(Exercise): Return the entries below word for word; no images should appear in the copy.
··· Data listing
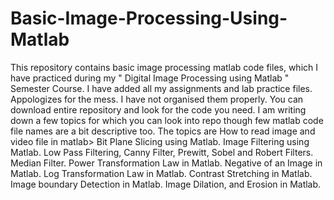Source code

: # Basic-Image-Processing-Using-Matlab
This repository contains basic image processing matlab code files, which I have practiced during my " Digital Image Processing using Matlab " Semester Course.
I have added all my assignments and lab practice files. Appologizes for the mess. I have not organised them properly. You can download entire repository and look for the code you need. I am writing down a few topics for which you can look into repo though few matlab code file names are a bit descriptive too. The topics are
How to read image and video file in matlab>
Bit Plane Slicing using Matlab.
Image Filtering using Matlab. Low Pass Filtering, Canny Filter, Prewitt, Sobel and Robert Filters. Median Filter.
Power Transformation Law in Matlab.
Negative of an Image in Matlab.
Log Transformation Law in Matlab.
Contrast Stretching in Matlab.
Image boundary Detection in Matlab.
Image Dilation, and Erosion in Matlab.
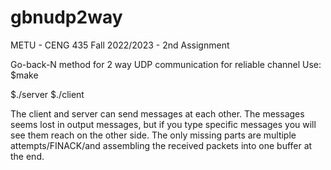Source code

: # gbnudp2way

METU - CENG 435 
Fall 2022/2023 - 2nd Assignment


Go-back-N method for 2 way UDP communication for reliable channel
Use:
$make

$./server <server-port-number>
$./client <server-ip-address> <server-port-number>

The client and server can send messages at each other. The messages seems lost in output messages, but if you type specific messages you will see them reach on the other side. 
The only missing parts are multiple attempts/FINACK/and assembling the received packets into one buffer at the end. 


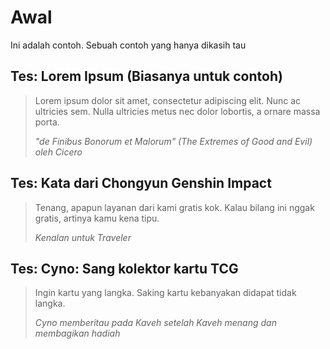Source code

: # Awal
Ini adalah contoh. Sebuah contoh yang hanya dikasih tau

## Tes: Lorem Ipsum (Biasanya untuk contoh)
> Lorem ipsum dolor sit amet, consectetur adipiscing elit. Nunc ac ultricies sem. Nulla ultricies metus nec dolor lobortis, a ornare massa porta.
>
> _"de Finibus Bonorum et Malorum" (The Extremes of Good and Evil) oleh Cicero_

## Tes: Kata dari Chongyun Genshin Impact
> Tenang, apapun layanan dari kami gratis kok. Kalau bilang ini nggak gratis, artinya kamu kena tipu.
>
> _Kenalan untuk Traveler_

## Tes: Cyno: Sang kolektor kartu TCG
> Ingin kartu yang langka. Saking kartu kebanyakan didapat tidak langka.
>
> _Cyno memberitau pada Kaveh setelah Kaveh menang dan membagikan hadiah_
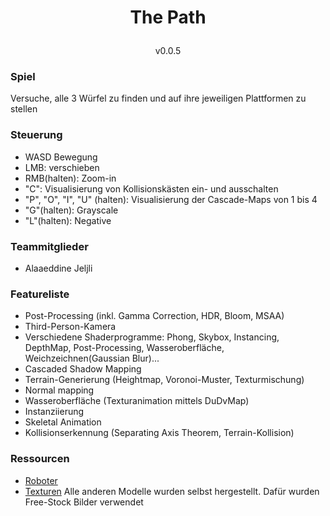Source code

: # <p align="center">The Path</p>
<p align="center">v0.0.5</p>

### Spiel
Versuche, alle 3 Würfel zu finden und auf ihre jeweiligen Plattformen zu stellen

### Steuerung 
- WASD Bewegung
- LMB: verschieben
- RMB(halten): Zoom-in
- "C": Visualisierung von Kollisionskästen ein- und ausschalten
- "P", "O", "I", "U" (halten): Visualisierung der Cascade-Maps von 1 bis 4
- "G"(halten): Grayscale
- "L"(halten): Negative

### Teammitglieder

- Alaaeddine Jeljli


### Featureliste
- Post-Processing (inkl. Gamma Correction, HDR, Bloom, MSAA)
- Third-Person-Kamera
- Verschiedene Shaderprogramme: Phong, Skybox, Instancing, DepthMap, Post-Processing, Wasseroberfläche, Weichzeichnen(Gaussian Blur)...
- Cascaded Shadow Mapping
- Terrain-Generierung (Heightmap, Voronoi-Muster, Texturmischung)
- Normal mapping
- Wasseroberfläche (Texturanimation mittels DuDvMap)
- Instanziierung
- Skeletal Animation
- Kollisionserkennung (Separating Axis Theorem, Terrain-Kollision)


### Ressourcen
- <a href="https://www.cgtrader.com/free-3d-models/character/sci-fi/orange-robot-from-love-death-and-robots">Roboter</a>
- <a href="https://3dtextures.me">Texturen</a>
Alle anderen Modelle wurden selbst hergestellt. Dafür wurden Free-Stock Bilder verwendet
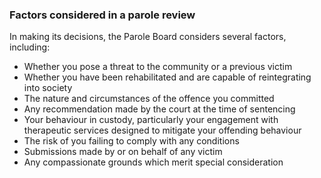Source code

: ###  **Factors considered in a parole review**

In making its decisions, the Parole Board considers several factors,
including:

  * Whether you pose a threat to the community or a previous victim 
  * Whether you have been rehabilitated and are capable of reintegrating into society 
  * The nature and circumstances of the offence you committed 
  * Any recommendation made by the court at the time of sentencing 
  * Your behaviour in custody, particularly your engagement with therapeutic services designed to mitigate your offending behaviour 
  * The risk of you failing to comply with any conditions 
  * Submissions made by or on behalf of any victim 
  * Any compassionate grounds which merit special consideration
······
(Worked solution):
Source code

: # Basic-Image-Processing-Using-Matlab
This repository contains basic image processing matlab code files, which I have practiced during my " Digital Image Processing using Matlab " Semester Course.
I have added all my assignments and lab practice files. Appologizes for the mess. I have not organised them properly. You can download entire repository and look for the code you need. I am writing down a few topics for which you can look into repo though few matlab code file names are a bit descriptive too. The topics are
How to read image and video file in matlab>
Bit Plane Slicing using Matlab.
Image Filtering using Matlab. Low Pass Filtering, Canny Filter, Prewitt, Sobel and Robert Filters. Median Filter.
Power Transformation Law in Matlab.
Negative of an Image in Matlab.
Log Transformation Law in Matlab.
Contrast Stretching in Matlab.
Image boundary Detection in Matlab.
Image Dilation, and Erosion in Matlab.
Source code

: # gbnudp2way

METU - CENG 435 
Fall 2022/2023 - 2nd Assignment


Go-back-N method for 2 way UDP communication for reliable channel
Use:
$make

$./server <server-port-number>
$./client <server-ip-address> <server-port-number>

The client and server can send messages at each other. The messages seems lost in output messages, but if you type specific messages you will see them reach on the other side. 
The only missing parts are multiple attempts/FINACK/and assembling the received packets into one buffer at the end. 


Source code

: # Awal
Ini adalah contoh. Sebuah contoh yang hanya dikasih tau

## Tes: Lorem Ipsum (Biasanya untuk contoh)
> Lorem ipsum dolor sit amet, consectetur adipiscing elit. Nunc ac ultricies sem. Nulla ultricies metus nec dolor lobortis, a ornare massa porta.
>
> _"de Finibus Bonorum et Malorum" (The Extremes of Good and Evil) oleh Cicero_

## Tes: Kata dari Chongyun Genshin Impact
> Tenang, apapun layanan dari kami gratis kok. Kalau bilang ini nggak gratis, artinya kamu kena tipu.
>
> _Kenalan untuk Traveler_

## Tes: Cyno: Sang kolektor kartu TCG
> Ingin kartu yang langka. Saking kartu kebanyakan didapat tidak langka.
>
> _Cyno memberitau pada Kaveh setelah Kaveh menang dan membagikan hadiah_
Source code

: # <p align="center">The Path</p>
<p align="center">v0.0.5</p>

### Spiel
Versuche, alle 3 Würfel zu finden und auf ihre jeweiligen Plattformen zu stellen

### Steuerung 
- WASD Bewegung
- LMB: verschieben
- RMB(halten): Zoom-in
- "C": Visualisierung von Kollisionskästen ein- und ausschalten
- "P", "O", "I", "U" (halten): Visualisierung der Cascade-Maps von 1 bis 4
- "G"(halten): Grayscale
- "L"(halten): Negative

### Teammitglieder

- Alaaeddine Jeljli


### Featureliste
- Post-Processing (inkl. Gamma Correction, HDR, Bloom, MSAA)
- Third-Person-Kamera
- Verschiedene Shaderprogramme: Phong, Skybox, Instancing, DepthMap, Post-Processing, Wasseroberfläche, Weichzeichnen(Gaussian Blur)...
- Cascaded Shadow Mapping
- Terrain-Generierung (Heightmap, Voronoi-Muster, Texturmischung)
- Normal mapping
- Wasseroberfläche (Texturanimation mittels DuDvMap)
- Instanziierung
- Skeletal Animation
- Kollisionserkennung (Separating Axis Theorem, Terrain-Kollision)


### Ressourcen
- <a href="https://www.cgtrader.com/free-3d-models/character/sci-fi/orange-robot-from-love-death-and-robots">Roboter</a>
- <a href="https://3dtextures.me">Texturen</a>
Alle anderen Modelle wurden selbst hergestellt. Dafür wurden Free-Stock Bilder verwendet
Source code

: ###  **Factors considered in a parole review**

In making its decisions, the Parole Board considers several factors,
including:

  * Whether you pose a threat to the community or a previous victim 
  * Whether you have been rehabilitated and are capable of reintegrating into society 
  * The nature and circumstances of the offence you committed 
  * Any recommendation made by the court at the time of sentencing 
  * Your behaviour in custody, particularly your engagement with therapeutic services designed to mitigate your offending behaviour 
  * The risk of you failing to comply with any conditions 
  * Submissions made by or on behalf of any victim 
  * Any compassionate grounds which merit special consideration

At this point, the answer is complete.